Data extracted from a collection:

★ ★ ★ ★

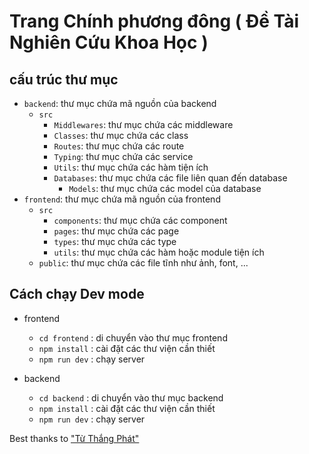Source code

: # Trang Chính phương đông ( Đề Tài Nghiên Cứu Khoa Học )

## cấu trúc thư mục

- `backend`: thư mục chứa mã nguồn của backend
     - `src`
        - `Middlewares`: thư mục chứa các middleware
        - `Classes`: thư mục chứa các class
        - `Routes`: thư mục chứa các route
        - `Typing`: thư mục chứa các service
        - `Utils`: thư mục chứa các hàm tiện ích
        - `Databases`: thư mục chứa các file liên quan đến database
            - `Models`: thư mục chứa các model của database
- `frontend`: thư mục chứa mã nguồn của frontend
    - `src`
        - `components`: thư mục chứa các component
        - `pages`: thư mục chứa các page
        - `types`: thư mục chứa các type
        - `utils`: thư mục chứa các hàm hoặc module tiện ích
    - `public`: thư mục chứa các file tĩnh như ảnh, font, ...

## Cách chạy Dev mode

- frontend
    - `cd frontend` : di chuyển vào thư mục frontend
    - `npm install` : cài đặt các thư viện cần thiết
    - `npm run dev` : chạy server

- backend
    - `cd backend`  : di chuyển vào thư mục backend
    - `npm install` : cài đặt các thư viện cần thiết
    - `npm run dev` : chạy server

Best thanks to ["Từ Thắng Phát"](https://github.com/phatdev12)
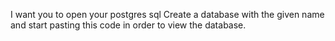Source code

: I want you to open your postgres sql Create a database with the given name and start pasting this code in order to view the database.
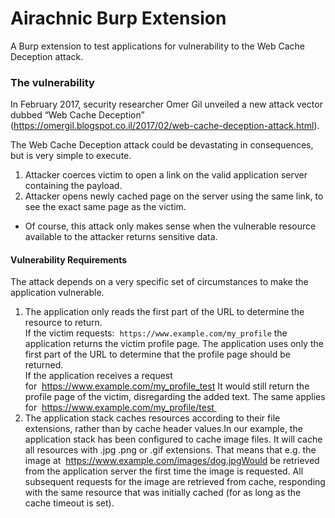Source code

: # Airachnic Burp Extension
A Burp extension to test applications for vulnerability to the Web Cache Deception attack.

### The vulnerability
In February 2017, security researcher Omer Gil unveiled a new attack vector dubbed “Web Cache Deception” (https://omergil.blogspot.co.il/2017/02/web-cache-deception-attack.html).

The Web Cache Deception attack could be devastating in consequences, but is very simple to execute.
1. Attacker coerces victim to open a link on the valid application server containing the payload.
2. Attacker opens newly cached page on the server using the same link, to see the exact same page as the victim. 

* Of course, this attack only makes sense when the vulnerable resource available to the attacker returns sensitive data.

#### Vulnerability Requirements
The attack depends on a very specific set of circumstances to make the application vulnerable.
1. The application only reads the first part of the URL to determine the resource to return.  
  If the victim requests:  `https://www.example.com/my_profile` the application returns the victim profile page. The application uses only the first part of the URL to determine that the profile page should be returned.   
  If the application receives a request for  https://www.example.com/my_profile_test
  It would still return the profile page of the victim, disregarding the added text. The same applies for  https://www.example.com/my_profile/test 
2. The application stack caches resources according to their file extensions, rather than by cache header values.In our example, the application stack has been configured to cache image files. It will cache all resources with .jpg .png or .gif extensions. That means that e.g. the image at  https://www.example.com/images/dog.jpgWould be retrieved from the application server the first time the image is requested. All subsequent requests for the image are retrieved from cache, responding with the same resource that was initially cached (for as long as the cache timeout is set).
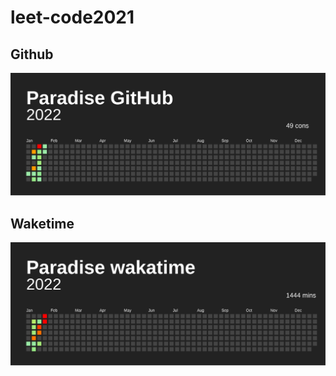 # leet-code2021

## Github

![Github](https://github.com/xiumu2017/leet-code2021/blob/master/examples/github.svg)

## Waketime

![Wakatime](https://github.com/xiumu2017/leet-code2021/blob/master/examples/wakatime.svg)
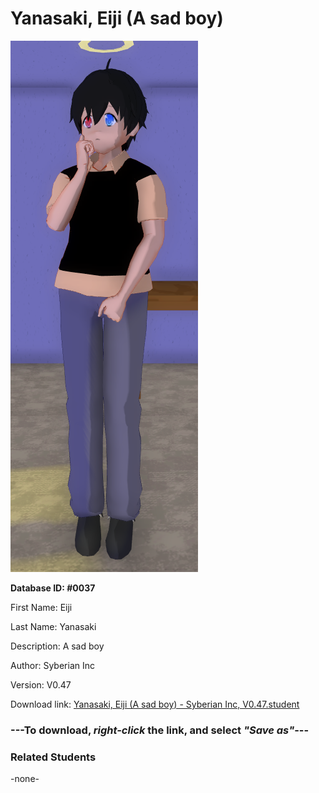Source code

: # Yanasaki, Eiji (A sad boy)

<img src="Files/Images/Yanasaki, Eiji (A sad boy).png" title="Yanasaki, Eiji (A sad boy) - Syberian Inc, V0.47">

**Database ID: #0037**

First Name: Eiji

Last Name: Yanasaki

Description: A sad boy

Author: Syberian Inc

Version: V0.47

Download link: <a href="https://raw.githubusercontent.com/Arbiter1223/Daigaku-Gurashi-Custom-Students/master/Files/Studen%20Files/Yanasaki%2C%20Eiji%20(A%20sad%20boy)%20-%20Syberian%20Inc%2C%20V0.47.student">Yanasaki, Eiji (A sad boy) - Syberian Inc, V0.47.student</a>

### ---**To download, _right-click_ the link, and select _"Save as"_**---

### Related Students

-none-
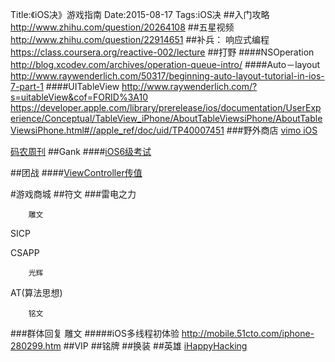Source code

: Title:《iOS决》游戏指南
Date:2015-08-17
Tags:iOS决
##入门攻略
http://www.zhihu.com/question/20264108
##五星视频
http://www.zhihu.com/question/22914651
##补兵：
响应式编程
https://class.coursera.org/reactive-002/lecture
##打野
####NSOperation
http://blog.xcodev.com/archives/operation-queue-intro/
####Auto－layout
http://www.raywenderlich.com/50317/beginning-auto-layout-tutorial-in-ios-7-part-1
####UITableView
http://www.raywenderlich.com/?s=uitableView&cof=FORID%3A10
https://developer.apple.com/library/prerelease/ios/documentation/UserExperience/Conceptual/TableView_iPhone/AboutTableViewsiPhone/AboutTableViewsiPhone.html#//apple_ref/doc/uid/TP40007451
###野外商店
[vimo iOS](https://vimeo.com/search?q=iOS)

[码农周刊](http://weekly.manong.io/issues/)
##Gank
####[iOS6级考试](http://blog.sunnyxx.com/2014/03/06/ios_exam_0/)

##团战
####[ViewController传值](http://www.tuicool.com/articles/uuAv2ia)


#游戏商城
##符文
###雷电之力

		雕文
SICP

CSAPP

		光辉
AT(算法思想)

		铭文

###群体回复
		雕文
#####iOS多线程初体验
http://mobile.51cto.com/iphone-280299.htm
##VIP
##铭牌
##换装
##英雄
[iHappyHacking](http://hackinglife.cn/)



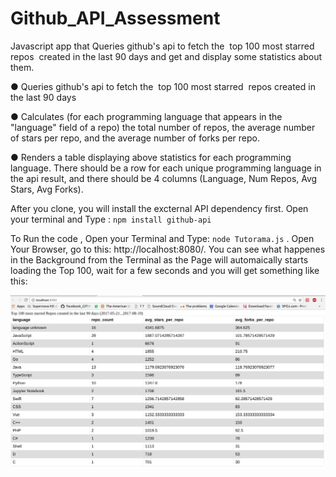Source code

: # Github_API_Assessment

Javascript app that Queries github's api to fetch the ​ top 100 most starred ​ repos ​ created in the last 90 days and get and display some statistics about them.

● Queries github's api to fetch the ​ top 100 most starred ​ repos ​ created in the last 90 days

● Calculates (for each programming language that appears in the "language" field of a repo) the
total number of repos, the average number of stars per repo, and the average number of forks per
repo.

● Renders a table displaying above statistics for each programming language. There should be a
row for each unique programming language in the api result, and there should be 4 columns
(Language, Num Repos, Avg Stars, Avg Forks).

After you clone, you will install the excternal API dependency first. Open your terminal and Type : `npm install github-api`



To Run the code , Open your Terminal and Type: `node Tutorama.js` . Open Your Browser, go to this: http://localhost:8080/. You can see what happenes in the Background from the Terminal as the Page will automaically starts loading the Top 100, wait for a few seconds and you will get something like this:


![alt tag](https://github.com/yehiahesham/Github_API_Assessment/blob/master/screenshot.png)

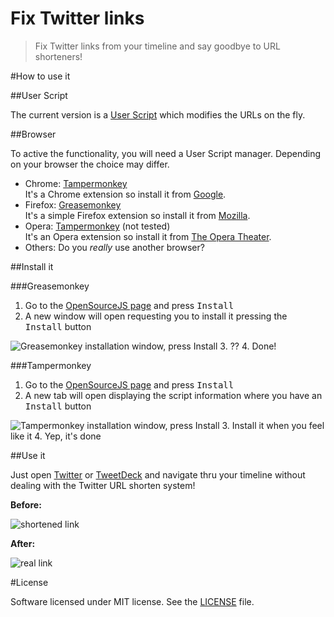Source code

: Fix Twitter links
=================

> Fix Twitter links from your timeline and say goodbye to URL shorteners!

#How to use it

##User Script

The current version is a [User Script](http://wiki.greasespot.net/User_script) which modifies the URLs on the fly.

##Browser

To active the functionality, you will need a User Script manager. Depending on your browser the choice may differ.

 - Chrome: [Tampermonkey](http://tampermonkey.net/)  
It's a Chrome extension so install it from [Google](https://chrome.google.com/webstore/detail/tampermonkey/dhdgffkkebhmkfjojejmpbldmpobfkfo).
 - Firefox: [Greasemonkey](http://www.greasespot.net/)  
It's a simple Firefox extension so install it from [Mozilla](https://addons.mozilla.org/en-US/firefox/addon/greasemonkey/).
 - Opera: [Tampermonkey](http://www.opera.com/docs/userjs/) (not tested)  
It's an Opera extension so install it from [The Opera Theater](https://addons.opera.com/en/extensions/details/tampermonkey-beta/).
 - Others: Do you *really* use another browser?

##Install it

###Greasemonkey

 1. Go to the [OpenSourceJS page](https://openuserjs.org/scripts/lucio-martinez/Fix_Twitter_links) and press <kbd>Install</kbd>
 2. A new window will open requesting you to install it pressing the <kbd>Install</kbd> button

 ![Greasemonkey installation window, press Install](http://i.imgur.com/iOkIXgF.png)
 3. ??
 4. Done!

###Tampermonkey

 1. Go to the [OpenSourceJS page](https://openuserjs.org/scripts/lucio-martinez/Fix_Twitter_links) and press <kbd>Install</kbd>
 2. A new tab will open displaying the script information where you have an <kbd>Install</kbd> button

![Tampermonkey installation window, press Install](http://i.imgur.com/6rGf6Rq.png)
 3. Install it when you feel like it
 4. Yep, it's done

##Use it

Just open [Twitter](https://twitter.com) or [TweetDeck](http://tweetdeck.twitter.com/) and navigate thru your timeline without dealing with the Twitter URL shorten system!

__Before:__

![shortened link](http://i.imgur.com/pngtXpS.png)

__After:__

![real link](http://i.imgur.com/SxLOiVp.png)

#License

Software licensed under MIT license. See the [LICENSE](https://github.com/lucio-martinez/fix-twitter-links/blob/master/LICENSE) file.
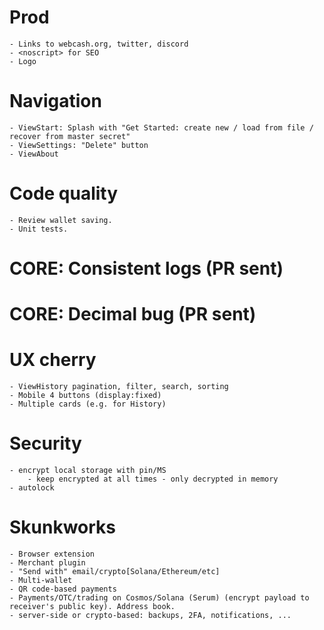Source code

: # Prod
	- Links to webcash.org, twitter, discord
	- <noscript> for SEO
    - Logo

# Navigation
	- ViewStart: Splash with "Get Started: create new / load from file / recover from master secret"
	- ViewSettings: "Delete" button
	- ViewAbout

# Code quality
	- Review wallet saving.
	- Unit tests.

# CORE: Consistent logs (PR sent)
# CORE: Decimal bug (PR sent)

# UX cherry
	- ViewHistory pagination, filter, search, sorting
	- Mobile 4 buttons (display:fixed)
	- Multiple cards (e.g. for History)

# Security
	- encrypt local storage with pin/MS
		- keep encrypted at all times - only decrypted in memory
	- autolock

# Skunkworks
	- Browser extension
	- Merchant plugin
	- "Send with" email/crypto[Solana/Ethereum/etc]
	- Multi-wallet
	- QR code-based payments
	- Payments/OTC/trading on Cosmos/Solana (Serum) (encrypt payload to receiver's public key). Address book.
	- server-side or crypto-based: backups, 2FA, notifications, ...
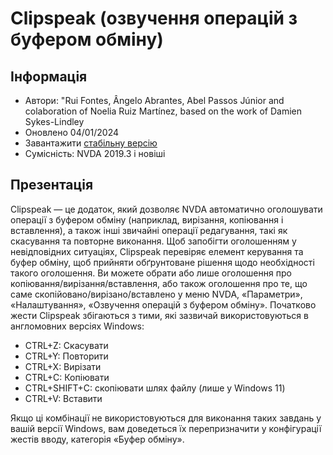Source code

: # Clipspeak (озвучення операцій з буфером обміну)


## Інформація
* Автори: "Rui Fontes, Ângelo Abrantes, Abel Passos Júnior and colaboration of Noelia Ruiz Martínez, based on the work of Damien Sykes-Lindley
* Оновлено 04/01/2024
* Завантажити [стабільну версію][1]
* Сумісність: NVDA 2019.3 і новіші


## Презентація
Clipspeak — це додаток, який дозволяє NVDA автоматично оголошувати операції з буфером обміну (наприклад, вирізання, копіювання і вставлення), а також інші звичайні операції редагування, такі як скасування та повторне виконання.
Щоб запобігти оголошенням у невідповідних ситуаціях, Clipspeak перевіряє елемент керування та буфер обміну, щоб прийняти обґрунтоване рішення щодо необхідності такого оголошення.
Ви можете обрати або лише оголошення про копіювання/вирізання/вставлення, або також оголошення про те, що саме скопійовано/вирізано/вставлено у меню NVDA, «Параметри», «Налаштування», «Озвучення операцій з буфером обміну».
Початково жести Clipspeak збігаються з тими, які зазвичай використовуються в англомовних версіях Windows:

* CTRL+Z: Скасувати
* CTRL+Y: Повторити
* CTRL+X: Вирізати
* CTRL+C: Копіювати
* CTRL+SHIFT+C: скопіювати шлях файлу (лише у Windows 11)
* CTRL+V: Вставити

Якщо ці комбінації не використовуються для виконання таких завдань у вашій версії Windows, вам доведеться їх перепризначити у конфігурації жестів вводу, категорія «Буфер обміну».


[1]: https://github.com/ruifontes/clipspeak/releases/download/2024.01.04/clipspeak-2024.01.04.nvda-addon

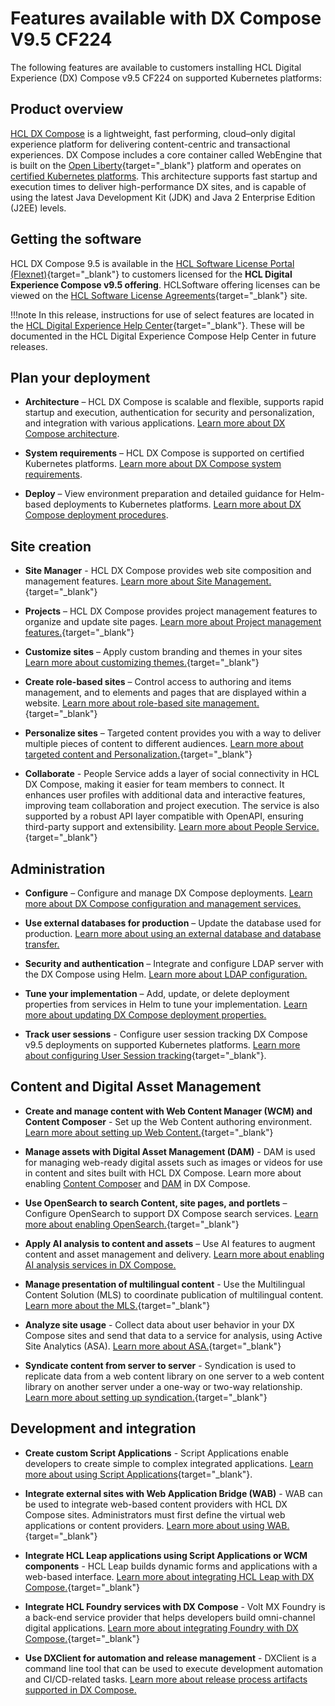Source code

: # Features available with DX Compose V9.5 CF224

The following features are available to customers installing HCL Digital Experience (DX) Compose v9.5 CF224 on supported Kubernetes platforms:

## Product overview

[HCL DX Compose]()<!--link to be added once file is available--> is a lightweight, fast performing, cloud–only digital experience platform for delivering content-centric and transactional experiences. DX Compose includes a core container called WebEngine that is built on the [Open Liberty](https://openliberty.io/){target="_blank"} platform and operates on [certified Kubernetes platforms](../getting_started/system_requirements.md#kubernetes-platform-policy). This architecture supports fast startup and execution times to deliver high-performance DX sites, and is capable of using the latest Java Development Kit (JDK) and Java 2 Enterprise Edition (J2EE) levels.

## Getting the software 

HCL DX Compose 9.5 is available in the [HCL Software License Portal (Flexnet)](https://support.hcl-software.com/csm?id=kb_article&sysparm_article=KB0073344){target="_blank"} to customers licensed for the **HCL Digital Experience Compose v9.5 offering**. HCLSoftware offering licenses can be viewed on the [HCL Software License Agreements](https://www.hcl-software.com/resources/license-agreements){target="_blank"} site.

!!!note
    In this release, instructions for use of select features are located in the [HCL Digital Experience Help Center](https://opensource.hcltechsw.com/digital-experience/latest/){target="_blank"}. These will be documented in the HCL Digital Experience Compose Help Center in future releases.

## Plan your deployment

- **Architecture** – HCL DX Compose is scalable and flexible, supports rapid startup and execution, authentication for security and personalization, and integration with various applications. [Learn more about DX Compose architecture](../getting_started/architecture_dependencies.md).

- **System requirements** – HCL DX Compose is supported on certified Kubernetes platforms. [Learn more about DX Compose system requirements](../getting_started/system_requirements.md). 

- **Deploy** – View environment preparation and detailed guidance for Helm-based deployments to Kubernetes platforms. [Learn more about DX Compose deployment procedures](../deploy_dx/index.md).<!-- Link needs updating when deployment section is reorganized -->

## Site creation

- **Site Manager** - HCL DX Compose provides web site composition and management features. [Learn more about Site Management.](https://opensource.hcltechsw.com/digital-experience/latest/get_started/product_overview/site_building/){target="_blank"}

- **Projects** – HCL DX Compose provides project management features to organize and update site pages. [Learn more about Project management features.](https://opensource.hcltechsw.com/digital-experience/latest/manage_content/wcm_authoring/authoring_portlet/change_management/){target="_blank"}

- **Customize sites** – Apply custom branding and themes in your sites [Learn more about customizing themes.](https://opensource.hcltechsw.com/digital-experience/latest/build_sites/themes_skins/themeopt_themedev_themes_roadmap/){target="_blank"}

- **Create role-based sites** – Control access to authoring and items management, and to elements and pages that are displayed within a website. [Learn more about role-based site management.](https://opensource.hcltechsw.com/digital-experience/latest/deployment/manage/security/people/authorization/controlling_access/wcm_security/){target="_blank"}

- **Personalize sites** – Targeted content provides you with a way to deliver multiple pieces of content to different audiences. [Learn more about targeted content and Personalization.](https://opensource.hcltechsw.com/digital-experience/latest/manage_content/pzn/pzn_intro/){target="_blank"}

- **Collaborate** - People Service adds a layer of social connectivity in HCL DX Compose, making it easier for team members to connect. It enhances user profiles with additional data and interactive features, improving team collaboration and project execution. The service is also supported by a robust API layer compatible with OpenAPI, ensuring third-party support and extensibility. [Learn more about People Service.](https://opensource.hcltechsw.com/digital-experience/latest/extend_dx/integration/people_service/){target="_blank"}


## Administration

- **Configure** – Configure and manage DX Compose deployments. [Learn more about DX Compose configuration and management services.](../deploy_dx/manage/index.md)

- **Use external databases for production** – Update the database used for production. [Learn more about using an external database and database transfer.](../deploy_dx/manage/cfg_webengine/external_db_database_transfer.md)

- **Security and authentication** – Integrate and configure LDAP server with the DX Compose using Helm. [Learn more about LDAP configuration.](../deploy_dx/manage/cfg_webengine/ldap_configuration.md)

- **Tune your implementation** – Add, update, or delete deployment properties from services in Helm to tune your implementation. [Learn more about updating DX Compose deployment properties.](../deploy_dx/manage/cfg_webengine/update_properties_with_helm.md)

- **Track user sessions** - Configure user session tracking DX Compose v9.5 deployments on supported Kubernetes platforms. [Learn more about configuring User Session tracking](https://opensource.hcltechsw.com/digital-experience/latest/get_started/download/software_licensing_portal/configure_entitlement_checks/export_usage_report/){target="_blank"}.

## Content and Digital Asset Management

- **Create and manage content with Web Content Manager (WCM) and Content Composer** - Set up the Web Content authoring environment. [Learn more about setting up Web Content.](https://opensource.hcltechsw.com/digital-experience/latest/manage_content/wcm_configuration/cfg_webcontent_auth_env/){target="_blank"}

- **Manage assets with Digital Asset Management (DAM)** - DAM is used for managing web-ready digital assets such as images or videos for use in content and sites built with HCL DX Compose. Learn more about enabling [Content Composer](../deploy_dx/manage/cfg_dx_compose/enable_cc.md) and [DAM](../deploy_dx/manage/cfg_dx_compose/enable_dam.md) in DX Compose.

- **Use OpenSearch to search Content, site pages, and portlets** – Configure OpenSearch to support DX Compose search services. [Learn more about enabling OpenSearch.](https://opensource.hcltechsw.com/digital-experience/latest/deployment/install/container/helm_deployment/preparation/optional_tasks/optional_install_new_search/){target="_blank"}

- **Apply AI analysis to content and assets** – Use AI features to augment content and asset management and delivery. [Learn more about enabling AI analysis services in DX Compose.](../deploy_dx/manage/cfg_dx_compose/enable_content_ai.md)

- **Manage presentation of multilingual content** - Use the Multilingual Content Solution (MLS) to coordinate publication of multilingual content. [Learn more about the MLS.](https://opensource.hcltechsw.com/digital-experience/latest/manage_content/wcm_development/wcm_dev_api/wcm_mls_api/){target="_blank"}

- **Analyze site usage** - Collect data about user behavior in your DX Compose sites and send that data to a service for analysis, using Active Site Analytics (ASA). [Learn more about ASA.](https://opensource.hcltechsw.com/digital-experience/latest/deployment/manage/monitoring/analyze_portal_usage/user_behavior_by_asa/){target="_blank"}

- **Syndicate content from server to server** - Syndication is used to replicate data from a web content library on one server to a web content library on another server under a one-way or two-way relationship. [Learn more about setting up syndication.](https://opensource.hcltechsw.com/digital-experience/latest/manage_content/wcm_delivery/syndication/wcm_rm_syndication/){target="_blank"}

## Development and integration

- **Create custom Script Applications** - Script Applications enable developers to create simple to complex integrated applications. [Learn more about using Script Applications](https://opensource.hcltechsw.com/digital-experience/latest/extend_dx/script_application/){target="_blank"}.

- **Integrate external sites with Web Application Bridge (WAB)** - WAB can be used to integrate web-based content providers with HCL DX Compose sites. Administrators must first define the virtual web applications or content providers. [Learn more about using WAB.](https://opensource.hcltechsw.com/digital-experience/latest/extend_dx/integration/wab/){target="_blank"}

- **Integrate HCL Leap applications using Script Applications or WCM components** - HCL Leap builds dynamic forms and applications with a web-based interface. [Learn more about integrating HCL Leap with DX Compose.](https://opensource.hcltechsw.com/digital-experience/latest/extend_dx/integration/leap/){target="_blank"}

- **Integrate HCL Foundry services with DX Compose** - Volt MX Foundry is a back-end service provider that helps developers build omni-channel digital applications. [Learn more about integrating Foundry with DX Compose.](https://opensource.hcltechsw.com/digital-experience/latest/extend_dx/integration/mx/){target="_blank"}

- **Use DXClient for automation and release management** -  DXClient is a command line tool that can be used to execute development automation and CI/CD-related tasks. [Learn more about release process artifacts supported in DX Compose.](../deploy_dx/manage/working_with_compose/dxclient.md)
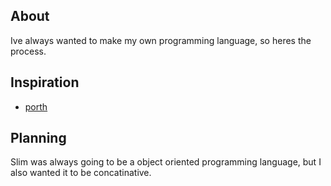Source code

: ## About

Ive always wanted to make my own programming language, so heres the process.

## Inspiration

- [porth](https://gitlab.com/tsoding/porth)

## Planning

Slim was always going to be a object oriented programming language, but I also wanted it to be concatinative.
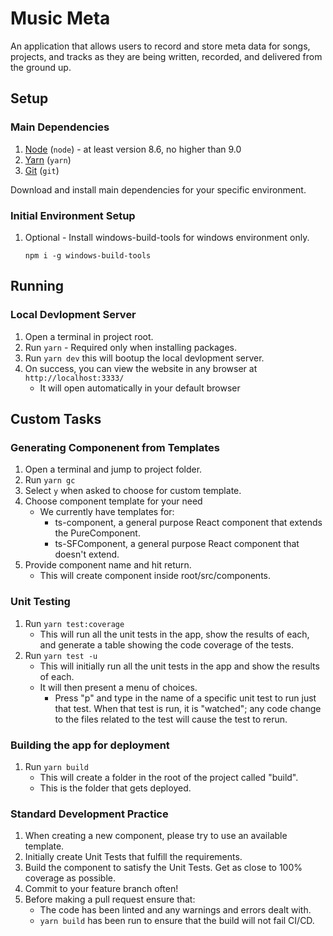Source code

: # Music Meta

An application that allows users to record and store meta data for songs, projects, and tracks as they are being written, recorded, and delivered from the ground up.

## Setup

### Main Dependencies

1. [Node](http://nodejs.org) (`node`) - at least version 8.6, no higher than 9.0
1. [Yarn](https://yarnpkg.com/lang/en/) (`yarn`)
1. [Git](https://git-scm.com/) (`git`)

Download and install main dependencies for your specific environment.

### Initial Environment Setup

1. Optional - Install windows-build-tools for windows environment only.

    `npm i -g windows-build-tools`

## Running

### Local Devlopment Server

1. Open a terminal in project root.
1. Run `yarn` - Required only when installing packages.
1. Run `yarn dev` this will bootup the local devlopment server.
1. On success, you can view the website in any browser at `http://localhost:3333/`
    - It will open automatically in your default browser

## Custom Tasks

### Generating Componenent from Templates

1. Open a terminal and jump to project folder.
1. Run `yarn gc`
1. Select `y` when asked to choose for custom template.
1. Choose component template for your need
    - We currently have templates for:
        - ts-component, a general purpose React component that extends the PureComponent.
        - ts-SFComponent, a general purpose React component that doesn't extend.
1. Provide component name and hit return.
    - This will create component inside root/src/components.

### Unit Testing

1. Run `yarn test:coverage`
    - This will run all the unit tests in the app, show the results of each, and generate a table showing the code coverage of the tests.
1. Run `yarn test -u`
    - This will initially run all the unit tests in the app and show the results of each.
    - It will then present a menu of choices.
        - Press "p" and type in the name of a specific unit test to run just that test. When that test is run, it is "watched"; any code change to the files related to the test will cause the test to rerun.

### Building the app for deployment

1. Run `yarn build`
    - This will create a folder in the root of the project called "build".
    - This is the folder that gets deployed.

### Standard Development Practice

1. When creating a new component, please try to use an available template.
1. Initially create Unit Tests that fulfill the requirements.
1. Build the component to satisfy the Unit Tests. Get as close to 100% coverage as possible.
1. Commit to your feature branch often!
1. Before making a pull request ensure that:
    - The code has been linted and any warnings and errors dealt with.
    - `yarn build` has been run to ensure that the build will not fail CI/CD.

★ ★ ★ ★

» Exercise
Could you repeat exactly the lines above from the line with "## Development and integration" up to and including the line with "- **Create custom", and only those?

» Result of this exercise
## Development and integration

- **Create custom Script Applications** - Script Applications enable developers to create simple to complex integrated applications. [Learn more about using Script Applications](https://opensource.hcltechsw.com/digital-experience/latest/extend_dx/script_application/){target="_blank"}.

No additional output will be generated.